(Data supplied):
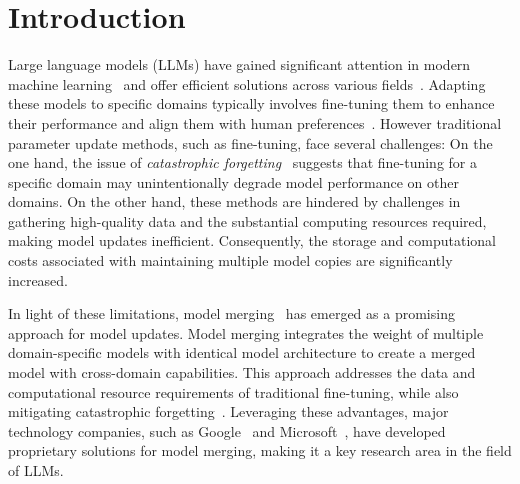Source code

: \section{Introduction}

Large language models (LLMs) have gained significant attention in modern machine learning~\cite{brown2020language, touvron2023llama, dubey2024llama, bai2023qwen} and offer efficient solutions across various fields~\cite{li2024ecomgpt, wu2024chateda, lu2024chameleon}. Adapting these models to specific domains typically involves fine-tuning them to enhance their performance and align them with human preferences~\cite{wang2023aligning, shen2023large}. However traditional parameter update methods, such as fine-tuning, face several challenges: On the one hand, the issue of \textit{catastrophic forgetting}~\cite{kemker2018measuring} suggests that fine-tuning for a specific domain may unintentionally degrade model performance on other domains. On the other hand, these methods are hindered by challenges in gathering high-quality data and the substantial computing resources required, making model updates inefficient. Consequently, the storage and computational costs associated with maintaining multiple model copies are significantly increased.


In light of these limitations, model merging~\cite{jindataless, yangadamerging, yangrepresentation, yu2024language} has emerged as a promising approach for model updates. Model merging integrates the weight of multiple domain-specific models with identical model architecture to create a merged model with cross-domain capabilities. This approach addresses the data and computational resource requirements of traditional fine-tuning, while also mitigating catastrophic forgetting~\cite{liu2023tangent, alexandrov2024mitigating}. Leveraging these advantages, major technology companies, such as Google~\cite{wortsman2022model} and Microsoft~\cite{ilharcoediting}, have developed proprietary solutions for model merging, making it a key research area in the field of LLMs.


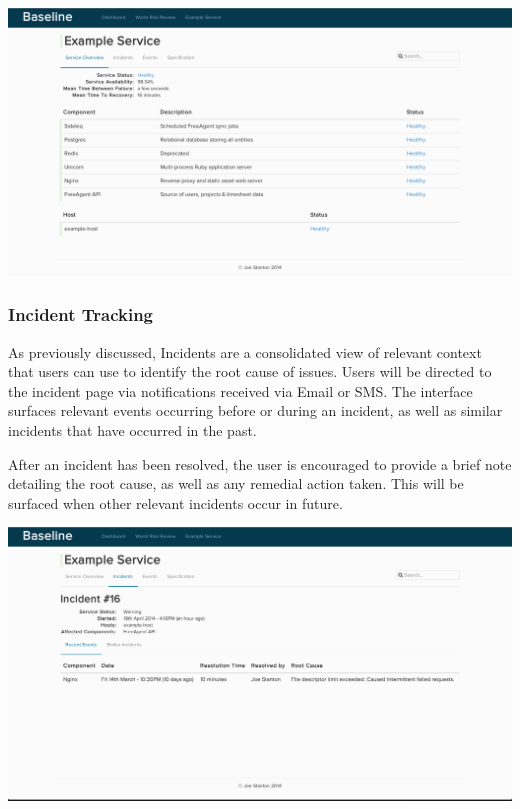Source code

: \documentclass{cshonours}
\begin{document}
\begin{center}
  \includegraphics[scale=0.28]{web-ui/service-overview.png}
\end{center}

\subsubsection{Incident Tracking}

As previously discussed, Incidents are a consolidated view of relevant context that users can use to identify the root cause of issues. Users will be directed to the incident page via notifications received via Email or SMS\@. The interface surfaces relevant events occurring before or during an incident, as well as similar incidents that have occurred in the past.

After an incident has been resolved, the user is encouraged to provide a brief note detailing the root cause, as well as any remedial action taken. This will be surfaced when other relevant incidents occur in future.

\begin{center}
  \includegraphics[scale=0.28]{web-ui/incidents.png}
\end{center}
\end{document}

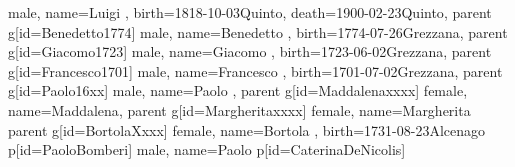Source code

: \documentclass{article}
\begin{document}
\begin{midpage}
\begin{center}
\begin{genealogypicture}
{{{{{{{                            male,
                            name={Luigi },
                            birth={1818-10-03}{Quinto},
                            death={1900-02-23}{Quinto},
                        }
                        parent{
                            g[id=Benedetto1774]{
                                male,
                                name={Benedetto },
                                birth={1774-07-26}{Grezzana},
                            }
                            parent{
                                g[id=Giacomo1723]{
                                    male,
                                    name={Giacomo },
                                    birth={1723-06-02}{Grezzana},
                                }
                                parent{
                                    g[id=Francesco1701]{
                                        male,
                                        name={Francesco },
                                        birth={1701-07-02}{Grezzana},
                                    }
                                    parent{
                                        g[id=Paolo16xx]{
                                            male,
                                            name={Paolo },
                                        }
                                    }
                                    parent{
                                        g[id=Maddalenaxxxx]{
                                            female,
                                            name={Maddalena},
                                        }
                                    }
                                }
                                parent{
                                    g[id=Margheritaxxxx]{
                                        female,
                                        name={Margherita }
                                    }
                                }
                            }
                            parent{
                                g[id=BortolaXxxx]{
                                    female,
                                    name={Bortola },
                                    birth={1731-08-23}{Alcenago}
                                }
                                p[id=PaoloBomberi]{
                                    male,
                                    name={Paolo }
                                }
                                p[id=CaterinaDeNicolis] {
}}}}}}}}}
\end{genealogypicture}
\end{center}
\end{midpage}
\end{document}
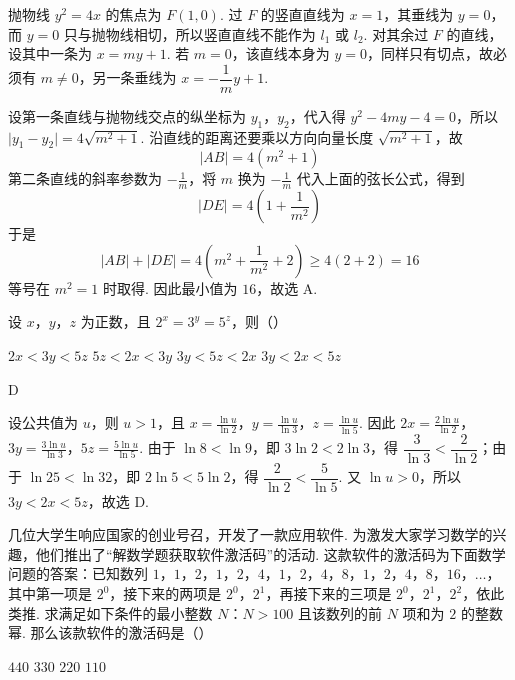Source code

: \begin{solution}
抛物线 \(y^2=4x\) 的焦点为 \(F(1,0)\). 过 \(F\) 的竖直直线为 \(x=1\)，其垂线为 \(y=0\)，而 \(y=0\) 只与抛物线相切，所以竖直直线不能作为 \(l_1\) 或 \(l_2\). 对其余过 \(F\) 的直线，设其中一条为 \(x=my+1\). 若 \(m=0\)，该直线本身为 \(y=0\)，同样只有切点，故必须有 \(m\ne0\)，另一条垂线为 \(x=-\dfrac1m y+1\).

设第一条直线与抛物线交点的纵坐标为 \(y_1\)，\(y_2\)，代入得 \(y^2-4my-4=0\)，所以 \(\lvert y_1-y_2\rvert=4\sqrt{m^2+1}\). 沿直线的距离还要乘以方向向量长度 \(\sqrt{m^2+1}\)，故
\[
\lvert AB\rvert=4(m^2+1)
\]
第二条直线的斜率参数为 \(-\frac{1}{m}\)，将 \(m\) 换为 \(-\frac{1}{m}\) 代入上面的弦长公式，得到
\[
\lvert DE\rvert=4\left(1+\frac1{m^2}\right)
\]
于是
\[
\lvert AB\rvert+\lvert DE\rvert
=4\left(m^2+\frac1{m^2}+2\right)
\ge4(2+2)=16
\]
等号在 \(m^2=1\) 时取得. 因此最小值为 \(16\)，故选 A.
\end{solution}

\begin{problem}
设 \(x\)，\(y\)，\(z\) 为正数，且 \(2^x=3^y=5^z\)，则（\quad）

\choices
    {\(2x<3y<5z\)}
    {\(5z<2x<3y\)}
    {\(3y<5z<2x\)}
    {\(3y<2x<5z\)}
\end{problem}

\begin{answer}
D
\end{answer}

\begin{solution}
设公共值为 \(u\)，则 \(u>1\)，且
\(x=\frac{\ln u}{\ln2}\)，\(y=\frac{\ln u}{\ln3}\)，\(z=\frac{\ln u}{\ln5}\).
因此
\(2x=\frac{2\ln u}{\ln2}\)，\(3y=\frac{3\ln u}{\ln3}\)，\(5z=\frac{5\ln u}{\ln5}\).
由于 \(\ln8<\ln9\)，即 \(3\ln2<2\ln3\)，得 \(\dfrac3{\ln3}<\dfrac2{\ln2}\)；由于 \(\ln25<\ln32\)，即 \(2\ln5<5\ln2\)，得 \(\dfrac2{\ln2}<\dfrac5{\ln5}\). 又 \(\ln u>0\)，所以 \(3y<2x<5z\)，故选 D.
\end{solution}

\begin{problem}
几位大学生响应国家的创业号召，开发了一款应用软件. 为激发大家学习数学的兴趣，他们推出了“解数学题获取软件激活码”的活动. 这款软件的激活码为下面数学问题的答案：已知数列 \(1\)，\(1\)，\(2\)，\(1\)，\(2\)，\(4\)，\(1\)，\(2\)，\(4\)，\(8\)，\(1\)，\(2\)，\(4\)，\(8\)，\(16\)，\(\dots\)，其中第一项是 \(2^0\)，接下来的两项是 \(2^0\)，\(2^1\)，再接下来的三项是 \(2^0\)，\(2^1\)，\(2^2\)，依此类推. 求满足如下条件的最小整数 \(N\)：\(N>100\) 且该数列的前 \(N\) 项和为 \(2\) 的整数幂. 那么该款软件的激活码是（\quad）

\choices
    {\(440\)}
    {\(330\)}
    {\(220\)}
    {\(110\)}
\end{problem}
* * *
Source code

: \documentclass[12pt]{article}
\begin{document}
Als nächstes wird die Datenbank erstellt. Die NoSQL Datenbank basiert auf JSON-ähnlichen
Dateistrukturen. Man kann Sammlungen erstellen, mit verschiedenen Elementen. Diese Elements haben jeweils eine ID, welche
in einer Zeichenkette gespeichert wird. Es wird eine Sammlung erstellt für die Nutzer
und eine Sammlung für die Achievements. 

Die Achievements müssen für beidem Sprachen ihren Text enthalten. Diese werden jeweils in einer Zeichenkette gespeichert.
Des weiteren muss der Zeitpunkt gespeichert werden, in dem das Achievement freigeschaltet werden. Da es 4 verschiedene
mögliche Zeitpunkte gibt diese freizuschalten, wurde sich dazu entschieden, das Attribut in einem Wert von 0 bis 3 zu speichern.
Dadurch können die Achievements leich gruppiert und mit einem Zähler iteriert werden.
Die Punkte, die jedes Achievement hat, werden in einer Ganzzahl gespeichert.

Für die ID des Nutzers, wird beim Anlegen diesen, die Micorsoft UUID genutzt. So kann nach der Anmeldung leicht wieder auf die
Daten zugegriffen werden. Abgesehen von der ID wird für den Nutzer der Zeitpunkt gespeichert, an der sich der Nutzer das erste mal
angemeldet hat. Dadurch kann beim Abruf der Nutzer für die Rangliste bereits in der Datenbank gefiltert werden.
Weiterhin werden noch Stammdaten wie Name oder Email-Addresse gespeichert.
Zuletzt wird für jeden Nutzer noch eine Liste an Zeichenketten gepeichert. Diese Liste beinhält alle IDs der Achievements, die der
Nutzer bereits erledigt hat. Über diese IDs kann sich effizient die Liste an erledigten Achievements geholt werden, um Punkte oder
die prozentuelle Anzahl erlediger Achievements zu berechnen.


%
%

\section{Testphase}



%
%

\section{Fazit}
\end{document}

(Task instructions): Using the listing above, show each line holding the string "well".

(Written answer):
As previously discussed, Incidents are a consolidated view of relevant context that users can use to identify the root cause of issues. Users will be directed to the incident page via notifications received via Email or SMS\@. The interface surfaces relevant events occurring before or during an incident, as well as similar incidents that have occurred in the past.
After an incident has been resolved, the user is encouraged to provide a brief note detailing the root cause, as well as any remedial action taken. This will be surfaced when other relevant incidents occur in future.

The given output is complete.